La vieille garde était représentée par Denise, camarade d'études
d'Houphouët-Boigny. Venait ensuite Philippe Yacé, président de l'Assemblée et
qui demeura pendant vingt ans dans la position délicate de successeur désigné.
Parmi les plus jeunes, on comptait Camille Aliali, Mathieu Ekra, administrateur
de la France d'outremer, et Boka, qui, accusé d'avoir comploté contre son
président, devait se suicider.[2] Auprès
d'Houphouët-Boigny, jouait un rôle très important son directeur de cabinet, le
gouverneur Nairay, originaire de la Guadeloupe, subtil et secret. Les plus
âgés avaient reçu une formation primaire supérieure, instituteurs ou médecins
africains comme Houphouët-Boigny lui-même, ce qui correspondait à nos anciens
officiers de santé ; les plus jeunes sortaient de nos facultés. Pour les uns et
les autres, quelles que fussent leurs aspirations secrètes, les liens avec la
France étaient étroits. J'en ai connu qui, bien après l'indépendance, toujours
inscrits sur les listes électorales en métropole, continuaient à y voter. Parmi
les ministres, on comptait encore en 1959 trois Français : un administrateur
de la France d'outre-mer originaire des Antilles, un ingénieur des ponts et
chaussées et Georges Monnet, ancien ministre du Front populaire, qui détenait
le portefeuille de l'Agriculture ivoirienne.

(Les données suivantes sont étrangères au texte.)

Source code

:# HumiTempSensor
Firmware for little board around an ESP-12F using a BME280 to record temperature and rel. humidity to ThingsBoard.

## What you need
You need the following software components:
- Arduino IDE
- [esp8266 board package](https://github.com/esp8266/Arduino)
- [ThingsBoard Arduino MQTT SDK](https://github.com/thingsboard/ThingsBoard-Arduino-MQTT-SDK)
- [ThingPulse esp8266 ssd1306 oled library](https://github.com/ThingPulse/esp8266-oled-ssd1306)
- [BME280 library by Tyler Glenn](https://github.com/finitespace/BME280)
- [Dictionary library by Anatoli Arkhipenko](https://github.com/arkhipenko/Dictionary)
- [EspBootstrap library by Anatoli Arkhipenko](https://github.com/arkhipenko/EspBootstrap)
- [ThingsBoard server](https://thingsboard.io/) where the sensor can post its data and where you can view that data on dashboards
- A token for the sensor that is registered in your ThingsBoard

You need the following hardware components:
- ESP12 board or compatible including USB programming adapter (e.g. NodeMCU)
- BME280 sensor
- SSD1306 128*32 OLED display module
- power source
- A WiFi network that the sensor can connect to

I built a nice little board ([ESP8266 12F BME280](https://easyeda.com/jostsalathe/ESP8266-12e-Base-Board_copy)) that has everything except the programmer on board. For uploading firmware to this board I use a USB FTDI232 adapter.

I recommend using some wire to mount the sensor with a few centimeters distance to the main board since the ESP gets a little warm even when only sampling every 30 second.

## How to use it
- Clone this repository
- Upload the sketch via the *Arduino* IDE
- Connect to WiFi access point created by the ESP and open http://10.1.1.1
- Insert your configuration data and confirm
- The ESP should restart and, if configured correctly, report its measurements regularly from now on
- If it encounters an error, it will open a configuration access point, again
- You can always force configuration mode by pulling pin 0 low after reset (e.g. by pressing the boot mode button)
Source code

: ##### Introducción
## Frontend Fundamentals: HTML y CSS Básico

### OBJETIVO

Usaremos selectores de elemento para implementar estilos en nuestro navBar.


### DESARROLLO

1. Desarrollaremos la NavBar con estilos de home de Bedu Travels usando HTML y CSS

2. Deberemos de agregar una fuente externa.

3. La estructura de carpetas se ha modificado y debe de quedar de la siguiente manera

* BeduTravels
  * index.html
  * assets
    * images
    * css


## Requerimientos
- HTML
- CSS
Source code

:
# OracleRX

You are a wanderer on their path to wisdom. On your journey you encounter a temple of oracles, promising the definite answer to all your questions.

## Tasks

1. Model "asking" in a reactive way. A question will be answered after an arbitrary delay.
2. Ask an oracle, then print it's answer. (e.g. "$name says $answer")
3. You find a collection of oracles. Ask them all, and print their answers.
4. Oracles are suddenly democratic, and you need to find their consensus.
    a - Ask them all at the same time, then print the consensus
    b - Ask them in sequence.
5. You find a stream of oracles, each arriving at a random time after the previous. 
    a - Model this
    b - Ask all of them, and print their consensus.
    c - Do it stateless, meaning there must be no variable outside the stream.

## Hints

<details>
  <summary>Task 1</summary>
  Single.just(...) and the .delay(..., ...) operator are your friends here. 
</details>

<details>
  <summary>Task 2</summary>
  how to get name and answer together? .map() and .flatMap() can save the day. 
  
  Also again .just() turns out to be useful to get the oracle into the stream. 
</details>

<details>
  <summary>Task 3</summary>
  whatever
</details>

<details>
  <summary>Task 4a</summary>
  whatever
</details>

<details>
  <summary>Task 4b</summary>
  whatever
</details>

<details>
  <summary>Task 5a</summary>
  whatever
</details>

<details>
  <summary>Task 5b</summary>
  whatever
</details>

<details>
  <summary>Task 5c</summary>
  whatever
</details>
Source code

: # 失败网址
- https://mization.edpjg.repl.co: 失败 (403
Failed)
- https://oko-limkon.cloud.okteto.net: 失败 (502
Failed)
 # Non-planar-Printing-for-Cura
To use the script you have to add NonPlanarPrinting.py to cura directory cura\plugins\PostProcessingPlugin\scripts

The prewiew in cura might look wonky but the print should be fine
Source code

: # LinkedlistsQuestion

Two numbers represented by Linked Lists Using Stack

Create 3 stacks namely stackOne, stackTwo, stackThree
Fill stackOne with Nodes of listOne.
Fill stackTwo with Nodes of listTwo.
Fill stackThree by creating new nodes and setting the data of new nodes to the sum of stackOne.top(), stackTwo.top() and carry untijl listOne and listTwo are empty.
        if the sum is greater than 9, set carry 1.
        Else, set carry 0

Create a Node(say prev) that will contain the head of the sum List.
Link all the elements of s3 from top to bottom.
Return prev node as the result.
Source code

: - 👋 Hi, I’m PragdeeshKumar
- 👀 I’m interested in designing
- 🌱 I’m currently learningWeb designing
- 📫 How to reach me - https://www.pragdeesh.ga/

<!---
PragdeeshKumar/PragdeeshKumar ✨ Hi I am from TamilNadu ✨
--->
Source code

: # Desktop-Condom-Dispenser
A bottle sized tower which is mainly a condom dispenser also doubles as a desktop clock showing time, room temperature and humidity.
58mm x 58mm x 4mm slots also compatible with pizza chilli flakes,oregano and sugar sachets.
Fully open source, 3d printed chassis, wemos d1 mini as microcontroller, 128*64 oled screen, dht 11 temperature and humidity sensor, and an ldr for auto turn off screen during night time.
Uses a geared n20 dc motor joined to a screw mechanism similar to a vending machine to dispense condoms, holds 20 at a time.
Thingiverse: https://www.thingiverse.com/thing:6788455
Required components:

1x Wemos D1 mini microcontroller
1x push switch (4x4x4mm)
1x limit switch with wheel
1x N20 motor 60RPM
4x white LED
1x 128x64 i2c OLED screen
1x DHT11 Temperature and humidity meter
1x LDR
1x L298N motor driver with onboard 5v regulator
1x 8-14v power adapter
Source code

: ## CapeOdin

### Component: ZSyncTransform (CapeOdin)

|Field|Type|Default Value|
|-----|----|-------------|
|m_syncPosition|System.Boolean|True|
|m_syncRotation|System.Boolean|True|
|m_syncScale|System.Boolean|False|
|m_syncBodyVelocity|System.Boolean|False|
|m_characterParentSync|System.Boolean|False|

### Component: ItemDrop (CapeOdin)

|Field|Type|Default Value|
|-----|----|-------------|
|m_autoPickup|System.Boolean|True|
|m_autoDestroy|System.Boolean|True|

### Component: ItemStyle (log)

N'ayant confiance pour les affaires
sérieuses que dans les Français, Houphouët-Boigny en était entouré à tous les
échelons de l'administration. A ses jeunes diplômés qui piaffaient
d'impatience, il disait : « Je veux bien de vous comme ministres mais pas comme
directeurs, vous n'en seriez pas capables. » Parmi ces Français, certains
entretenaient de bons rapports avec le haut-commissaire ; les plus nombreux
jouaient la prudence et l'attentisme, soucieux de ne point déplaire au gouvernement
local.
Ma femme sut rapidement nouer des
relations amicales avec les épouses des dirigeants ivoiriens. Elle s'entendait
fort bien avec Mme Houphouët-Boigny, avec qui elle coprésidait la section
locale de la Croix-Rouge. On sait que Mme Houphouët-Boigny est très belle ;
elle est tout aussi intelligente, avec beaucoup de vivacité et de charme et le
sens de la repartie. Elle a toujours tenu sa place avec tact et distinction.

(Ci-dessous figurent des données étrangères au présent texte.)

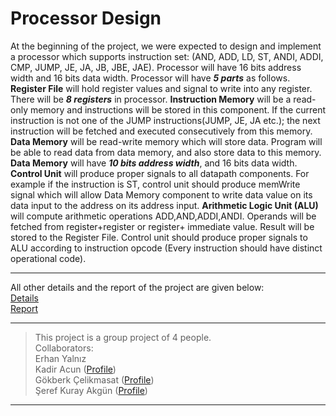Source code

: # Processor Design  
At the beginning of the project, we were expected to design and implement a processor which supports instruction set: (AND, ADD, LD, ST, ANDI, ADDI, CMP, JUMP, JE, JA, JB, JBE, JAE). Processor will have 16 bits address width and 16 bits data width. Processor will have __*5 parts*__ as follows. **Register File** will hold register values and signal to write into any register. There will be __*8 registers*__ in processor. **Instruction Memory** will be a read-only memory and instructions will be stored in this component. If the current instruction is not one of the JUMP instructions(JUMP, JE, JA etc.); the next instruction will be fetched and executed consecutively from this memory. **Data Memory** will be read-write memory which will store data. Program will be able to read data from data memory, and also store data to this memory. **Data Memory** will have __*10 bits address width*__, and 16 bits data width. **Control Unit** will produce proper signals to all datapath components. For example if the instruction is ST, control unit should produce memWrite signal which will allow Data Memory component to write data value on its data input to the address on its address input. **Arithmetic Logic Unit (ALU)** will compute arithmetic operations ADD,AND,ADDI,ANDI. Operands will be fetched from register+register or register+ immediate value. Result will be stored to the Register File. Control unit should produce proper signals to ALU according to instruction opcode (Every instruction should have distinct operational code).  
___
All other details and the report of the project are given below:  
[Details](https://github.com/erhanyalniz/Processor-Design/blob/d89bd4602010b70087831037711509e311749928/Processor%20Design%20Project.pdf)  
[Report](https://github.com/erhanyalniz/Processor-Design/blob/802fa1ca05ab1b35f8f46e567c849cdfd57cbc71/Processor%20Design%20Project%20Report.pdf)
___
> This project is a group project of 4 people.  
> Collaborators:  
> Erhan Yalnız  
> Kadir Acun ([Profile](https://github.com/kadiracunn))  
> Gökberk Çelikmasat ([Profile](https://github.com/gcelikmasat))  
> Şeref Kuray Akgün ([Profile](https://github.com/kutayakgn))  
___

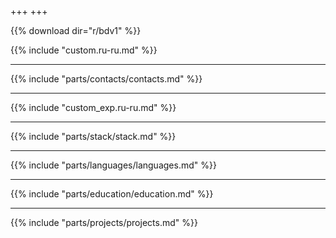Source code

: +++
+++

{{% download dir="r/bdv1" %}}

{{% include "custom.ru-ru.md" %}}

---

{{% include "parts/contacts/contacts.md" %}}

---

{{% include "custom_exp.ru-ru.md" %}}

---

{{% include "parts/stack/stack.md" %}}

---

{{% include "parts/languages/languages.md" %}}

---

{{% include "parts/education/education.md" %}}

---

{{% include "parts/projects/projects.md" %}}
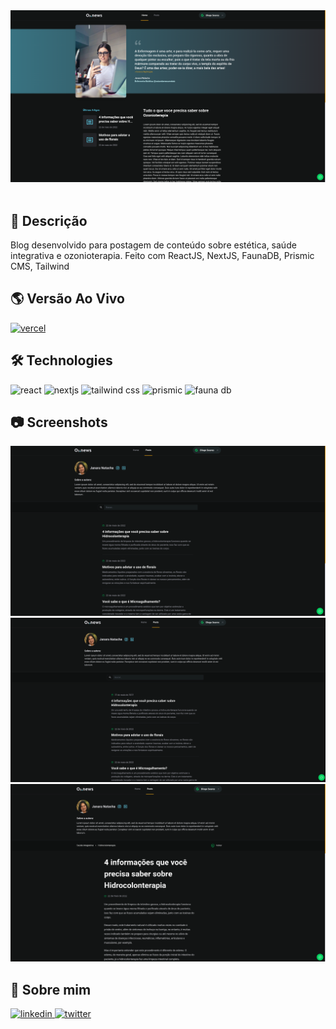 <div align="center">
<img src="public/media/capa.png" alt="O3.News"  />
</div>
<br />

## 📄 Descrição

Blog desenvolvido para postagem de conteúdo sobre estética, saúde integrativa e ozonioterapia.
Feito com ReactJS, NextJS, FaunaDB, Prismic CMS, Tailwind

## 🌎 Versão Ao Vivo

[![vercel](https://img.shields.io/badge/vercel-000?style=for-the-badge&logo=vercel&logoColor=white)](https://o3news.vercel.app/)

## 🛠 Technologies

![react][react] ![nextjs][nextjs] ![tailwind css][tailwind] ![prismic][prismic] ![fauna db][faunadb]

## 📷 Screenshots

<img src="public/media/tela01.png" alt="home" />

<img src="public/media/tela02.png" alt="posts" />

<img src="public/media/tela03.png" alt="post" />

## 🦾 Sobre mim

[
![linkedin](https://img.shields.io/badge/linkedin-0A66C2?style=for-the-badge&logo=linkedin&logoColor=white)
](https://www.linkedin.com/in/diogo-soares-993022180/)
[![twitter](https://img.shields.io/badge/twitter-1DA1F2?style=for-the-badge&logo=twitter&logoColor=white)](https://twitter.com/dioggosoares)


[react]: https://img.shields.io/badge/react-1E4174?style=for-the-badge&logo=react&logoColor=white&labelColor=81D8F7

[prismic]: https://img.shields.io/badge/prismic-1E4174?style=for-the-badge&logo=prismic&logoColor=black&labelColor=ffffff

[faunadb]: https://img.shields.io/badge/fauna-1E4174?style=for-the-badge&logo=fauna&logoColor=4909C2&labelColor=white

[tailwind]: https://img.shields.io/badge/tailwind%20css-1E4174?style=for-the-badge&logo=tailwindcss&logoColor=white&labelColor=0EA5E9

[nextjs]: https://img.shields.io/badge/nextjs-1E4174?style=for-the-badge&logo=vercel&logoColor=white&labelColor=000000
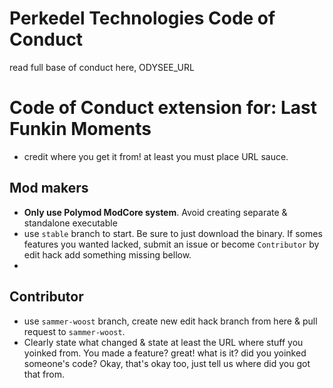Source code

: # Perkedel Technologies Code of Conduct
read full base of conduct here, ODYSEE_URL

# Code of Conduct extension for: Last Funkin Moments
- credit where you get it from! at least you must place URL sauce.

## Mod makers
- **Only use Polymod ModCore system**. Avoid creating separate & standalone executable
- use `stable` branch to start. Be sure to just download the binary. If somes features you wanted lacked, submit an issue or become `Contributor` by edit hack add something missing bellow.
- 

## Contributor
- use `sammer-woost` branch, create new edit hack branch from here & pull request to `sammer-woost`.
- Clearly state what changed & state at least the URL where stuff you yoinked from. You made a feature? great! what is it? did you yoinked someone's code? Okay, that's okay too, just tell us where did you got that from.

A Abidjan je retrouvais mon frère.
Jeune magistrat, il avait été nommé dans ce pays auquel il s'était attaché. Il
s'y était fait des amitiés et, depuis la loi-cadre, il était le collaborateur
direct de ministres ivoiriens. Sa connaissance du pays et des hommes devait
faciliter mes premiers contacts en Côte-d'Ivoire.
Houphouët-Boigny avait des idées
claires sur l'avenir de la Côte-d'Ivoire. Sur un point, il était intraitable :
les vieilles structures de l'Afrique occidentale française devaient être
liquidées. Chaque territoire, on pouvait déjà dire chaque nouvel Etat, ne
devait dépendre que de lui-même et de la Communauté. C'était l'intérêt de la
Côte-d'Ivoire, le mieux loti des territoires de l'Afrique occidentale et dont
le président se refusait à partager les richesses avec ses voisins moins bien
pourvus. A cet égard, depuis le référendum, ses idées l'avaient emporté. Mais
il restait méfiant et jaloux. Il n'eut de cesse qu'on ne supprimât le
haut-commissariat général de Dakar. Si l'on évoquait par exemple, dans un
souci de rentabilité, la possibilité de créer une seule faculté de médecine
pour toute l'Afrique occidentale, il se fâchait. Et c'est d'un œil inquiet
qu'il voyait toute tentative de regroupement, même limité, comme celui qui
s'amorçait en cette année 1959 entre le Sénégal et le Mali.[3]
En ce qui concerne les relations avec
la République française, Houphouët-Boigny, en grand politique, avait deux fers
au feu. Il m'a toujours paru évident qu'il ne pouvait pas écarter l'idée
d'indépendance, alors que le Ghana, le Cameroun, le Togo y accédaient, et qu'en
vérité il souhaitait cette issue. Mais il jouait à tout va l'autre carte, celle
de l'union étroite dans la Communauté. Il prônait officiellement à terme une
fédération où tous les États de la Communauté, y compris la France, auraient
été sur un pied d'égalité, avec des organes communs très structurés, un Sénat
unique, bref des États-Unis franco-africano-malgaches, ce que, il le savait
bien, la République française n'aurait pu accepter. Et jusqu'à la fin de 1959,
il arborait sur sa voiture officielle notre drapeau alors que la plupart des
autres États de la Communauté [et la Côte d’Ivoire elle-même ! (ndlr)] s'étaient
déjà donné un hymne et un emblème. En somme, Houphouët-Boigny nous mettait dans
le cas de nous reprocher le moment venu de n'avoir pas su répondre à son
affection, ce qui lui permettrait de nous quitter dans une scène de dépit
amoureux. Et c'est bien ce qui se produisit.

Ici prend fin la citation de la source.